:: SOURCE MATERIAL

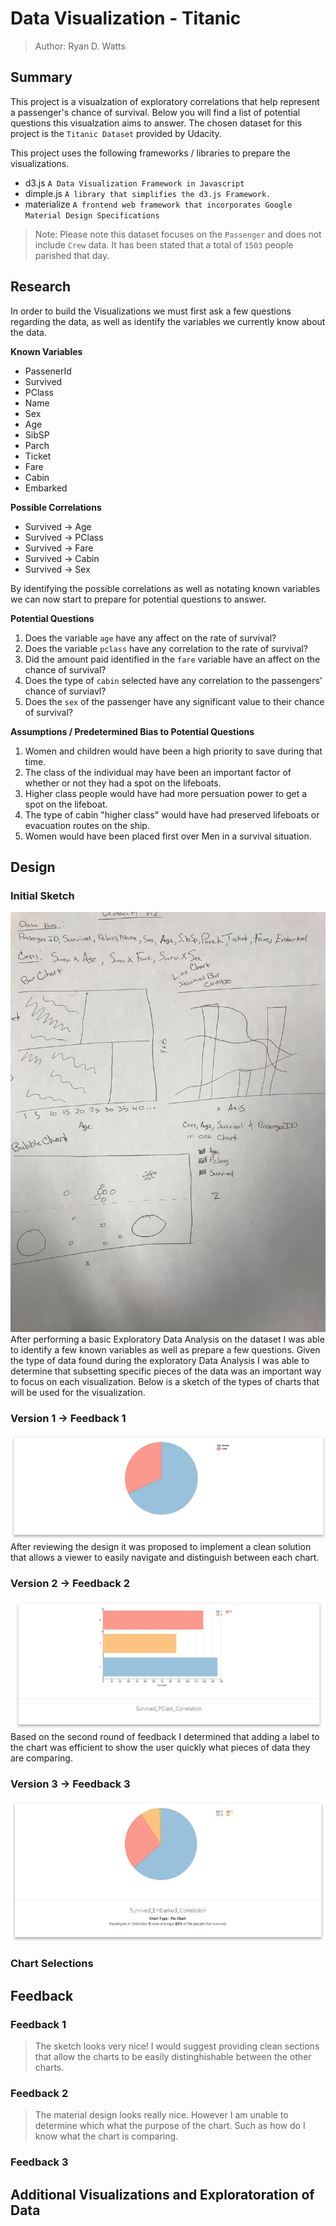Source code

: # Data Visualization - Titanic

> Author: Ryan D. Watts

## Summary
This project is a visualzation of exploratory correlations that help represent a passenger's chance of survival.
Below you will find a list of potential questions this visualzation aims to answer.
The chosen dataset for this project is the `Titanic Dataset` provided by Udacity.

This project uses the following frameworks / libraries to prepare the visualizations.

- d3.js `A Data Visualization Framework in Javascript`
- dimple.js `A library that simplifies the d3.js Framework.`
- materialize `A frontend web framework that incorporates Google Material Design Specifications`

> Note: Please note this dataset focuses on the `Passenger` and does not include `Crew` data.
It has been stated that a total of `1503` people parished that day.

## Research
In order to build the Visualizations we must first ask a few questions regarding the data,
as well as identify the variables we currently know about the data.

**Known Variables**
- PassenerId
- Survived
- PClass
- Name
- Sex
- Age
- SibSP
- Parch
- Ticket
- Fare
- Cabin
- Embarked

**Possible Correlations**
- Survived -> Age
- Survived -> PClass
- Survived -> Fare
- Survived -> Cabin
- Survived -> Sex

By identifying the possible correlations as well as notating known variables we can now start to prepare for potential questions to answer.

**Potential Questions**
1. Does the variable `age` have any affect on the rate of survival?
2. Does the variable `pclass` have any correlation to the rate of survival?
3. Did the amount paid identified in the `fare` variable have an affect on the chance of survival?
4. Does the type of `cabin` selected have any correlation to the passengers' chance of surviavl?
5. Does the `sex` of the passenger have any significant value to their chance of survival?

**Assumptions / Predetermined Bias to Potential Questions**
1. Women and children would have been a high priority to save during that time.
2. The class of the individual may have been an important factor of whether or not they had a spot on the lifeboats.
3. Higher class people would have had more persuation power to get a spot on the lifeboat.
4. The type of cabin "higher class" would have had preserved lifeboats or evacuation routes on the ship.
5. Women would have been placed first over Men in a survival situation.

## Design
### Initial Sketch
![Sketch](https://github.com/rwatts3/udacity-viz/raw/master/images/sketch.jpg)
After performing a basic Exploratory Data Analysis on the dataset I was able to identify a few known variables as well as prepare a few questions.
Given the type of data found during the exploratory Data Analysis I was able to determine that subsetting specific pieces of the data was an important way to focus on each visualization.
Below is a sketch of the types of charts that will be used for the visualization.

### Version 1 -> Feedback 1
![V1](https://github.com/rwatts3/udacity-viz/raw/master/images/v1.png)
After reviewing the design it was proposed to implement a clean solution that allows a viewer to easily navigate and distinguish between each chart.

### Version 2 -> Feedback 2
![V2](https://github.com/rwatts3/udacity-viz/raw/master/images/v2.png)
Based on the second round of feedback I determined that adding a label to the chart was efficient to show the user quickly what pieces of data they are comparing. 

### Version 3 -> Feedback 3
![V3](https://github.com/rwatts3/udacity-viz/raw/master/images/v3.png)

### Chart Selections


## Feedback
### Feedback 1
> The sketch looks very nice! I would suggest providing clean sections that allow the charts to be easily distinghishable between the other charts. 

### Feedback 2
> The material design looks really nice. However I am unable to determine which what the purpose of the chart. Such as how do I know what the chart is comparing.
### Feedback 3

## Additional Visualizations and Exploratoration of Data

::::
:: SOURCE MATERIAL

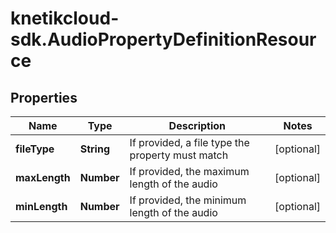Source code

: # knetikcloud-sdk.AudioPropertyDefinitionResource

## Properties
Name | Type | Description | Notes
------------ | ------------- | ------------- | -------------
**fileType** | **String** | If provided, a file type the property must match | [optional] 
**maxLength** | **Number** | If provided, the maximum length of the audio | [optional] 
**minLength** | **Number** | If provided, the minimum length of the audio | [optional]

::::

# WORK TASK
The answer is the run of lines above from the line containing "4. The type" through the line containing "### Version 1 -> Feedback 1", copied exactly and alone.

# ANSWER BOX
4. The type of cabin "higher class" would have had preserved lifeboats or evacuation routes on the ship.
5. Women would have been placed first over Men in a survival situation.

## Design
### Initial Sketch
![Sketch](https://github.com/rwatts3/udacity-viz/raw/master/images/sketch.jpg)
After performing a basic Exploratory Data Analysis on the dataset I was able to identify a few known variables as well as prepare a few questions.
Given the type of data found during the exploratory Data Analysis I was able to determine that subsetting specific pieces of the data was an important way to focus on each visualization.
Below is a sketch of the types of charts that will be used for the visualization.

### Version 1 -> Feedback 1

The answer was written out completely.